Self-Righteous Victimhood as a Damaging Single Story
Last week's readings resonated deeply with my constant vigilance for misrepresentations/misconceptions and flat-out misinformation. I am sensitive to this insofar as it applies to my own experience, idea of self and heritage - the catchall term for history, place, community, culture, experience, memories etc. When Chimamanda Ngozi Adichie recounts the story of her own narrow-minded expectations upon arrival in Mexico, I recognized that moment when one's personal disdain for ignorance is abruptly challenged by one's own ignorance thus begging the question, am I a hypocrite? I've found that generally, one responds "no" and toys with becoming indignant about how others' lack of knowing is worse. I've born witness to this in my interactions with many people who do not identify as American. We can all indulge in stories similar to that of Adichie's roommate and yet we are rarely able to recognize that our own knowledge of another region of the world is as limited and often informed by stereotypes as perverse as any.

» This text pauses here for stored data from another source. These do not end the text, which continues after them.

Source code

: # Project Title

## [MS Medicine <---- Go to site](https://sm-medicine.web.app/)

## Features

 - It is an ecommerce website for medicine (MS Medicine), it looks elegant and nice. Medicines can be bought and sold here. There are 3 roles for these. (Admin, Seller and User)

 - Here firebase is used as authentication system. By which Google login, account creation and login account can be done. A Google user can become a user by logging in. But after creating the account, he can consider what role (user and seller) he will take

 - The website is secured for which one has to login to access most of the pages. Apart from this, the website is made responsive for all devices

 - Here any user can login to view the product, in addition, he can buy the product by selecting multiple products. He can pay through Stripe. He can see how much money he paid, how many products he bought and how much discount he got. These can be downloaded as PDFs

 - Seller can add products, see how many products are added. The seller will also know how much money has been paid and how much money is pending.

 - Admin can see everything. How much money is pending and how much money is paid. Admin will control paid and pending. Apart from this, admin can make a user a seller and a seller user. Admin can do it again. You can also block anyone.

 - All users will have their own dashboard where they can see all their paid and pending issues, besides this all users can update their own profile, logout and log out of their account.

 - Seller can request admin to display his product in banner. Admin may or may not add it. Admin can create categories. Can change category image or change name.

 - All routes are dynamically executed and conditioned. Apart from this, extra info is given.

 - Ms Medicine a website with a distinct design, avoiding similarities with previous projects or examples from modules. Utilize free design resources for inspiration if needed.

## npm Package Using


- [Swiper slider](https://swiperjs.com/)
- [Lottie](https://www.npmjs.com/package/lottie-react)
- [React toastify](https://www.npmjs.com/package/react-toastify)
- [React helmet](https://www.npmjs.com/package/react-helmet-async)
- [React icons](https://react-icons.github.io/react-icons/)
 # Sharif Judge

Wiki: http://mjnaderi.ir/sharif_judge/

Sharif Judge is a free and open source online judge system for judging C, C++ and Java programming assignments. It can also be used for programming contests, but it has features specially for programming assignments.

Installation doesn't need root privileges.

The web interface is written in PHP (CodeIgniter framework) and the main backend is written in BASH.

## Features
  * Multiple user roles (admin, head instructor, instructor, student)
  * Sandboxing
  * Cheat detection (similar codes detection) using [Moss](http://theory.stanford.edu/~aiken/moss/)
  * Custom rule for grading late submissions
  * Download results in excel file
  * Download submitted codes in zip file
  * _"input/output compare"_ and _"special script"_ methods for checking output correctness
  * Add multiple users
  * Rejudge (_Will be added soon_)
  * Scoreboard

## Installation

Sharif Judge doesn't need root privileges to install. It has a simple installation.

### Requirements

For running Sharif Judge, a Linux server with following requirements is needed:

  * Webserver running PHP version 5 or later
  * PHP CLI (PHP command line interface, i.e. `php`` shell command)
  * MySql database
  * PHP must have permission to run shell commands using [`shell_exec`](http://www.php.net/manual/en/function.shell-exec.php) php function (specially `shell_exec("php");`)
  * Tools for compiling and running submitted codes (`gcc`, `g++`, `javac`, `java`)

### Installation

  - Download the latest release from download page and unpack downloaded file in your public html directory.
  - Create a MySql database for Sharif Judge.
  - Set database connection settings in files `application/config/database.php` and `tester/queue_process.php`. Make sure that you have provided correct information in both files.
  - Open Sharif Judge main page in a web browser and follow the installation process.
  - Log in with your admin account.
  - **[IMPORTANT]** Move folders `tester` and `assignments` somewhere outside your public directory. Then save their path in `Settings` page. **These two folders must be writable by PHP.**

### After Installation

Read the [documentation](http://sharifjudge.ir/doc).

My aim here is to recognize the danger of the single story of righteous victimhood that can as easily poison our wilingness to meaningfully engage with difference. Eve Tuck's letter calling for a moratorium on damage-centered research pushed me to think about how internalized damage can create an outward seal of indignation that prevents "the damaged" from transcending their prescribed position. I'm guilty of this too in those moments when I whine about how other's ignorance about where I am from is an injustice to me while I fail to seek knowledge about the complexity of their own history/background. The problem here of course is that we never gain insight that acknowledges desire as elaborated by Tuck, rather we settle into the part of the self-righteous victim; in my experience with peers, that has been the persistent trope. In many ways though, the new media revolution has blast open the field for expression and consumption of stories so that there are greater possibilities for diversifying our understanding of each other; through platforms that offer varying levels of intimacy.
As a class, our own collective experimenting with Twitter and other forms of expression will serve as testament to this. From our conversation about our unease with Twitter's public nature to the flurry of tweets, we will be able to see how we can achieve a multifaceted and complex engagement across platforms. Will we read between the lines of our set texts to recognize the binaries of damage and desire? Will we recognize where we lean on a single story as a framework? How will our collective sharing alleviate this dilemma?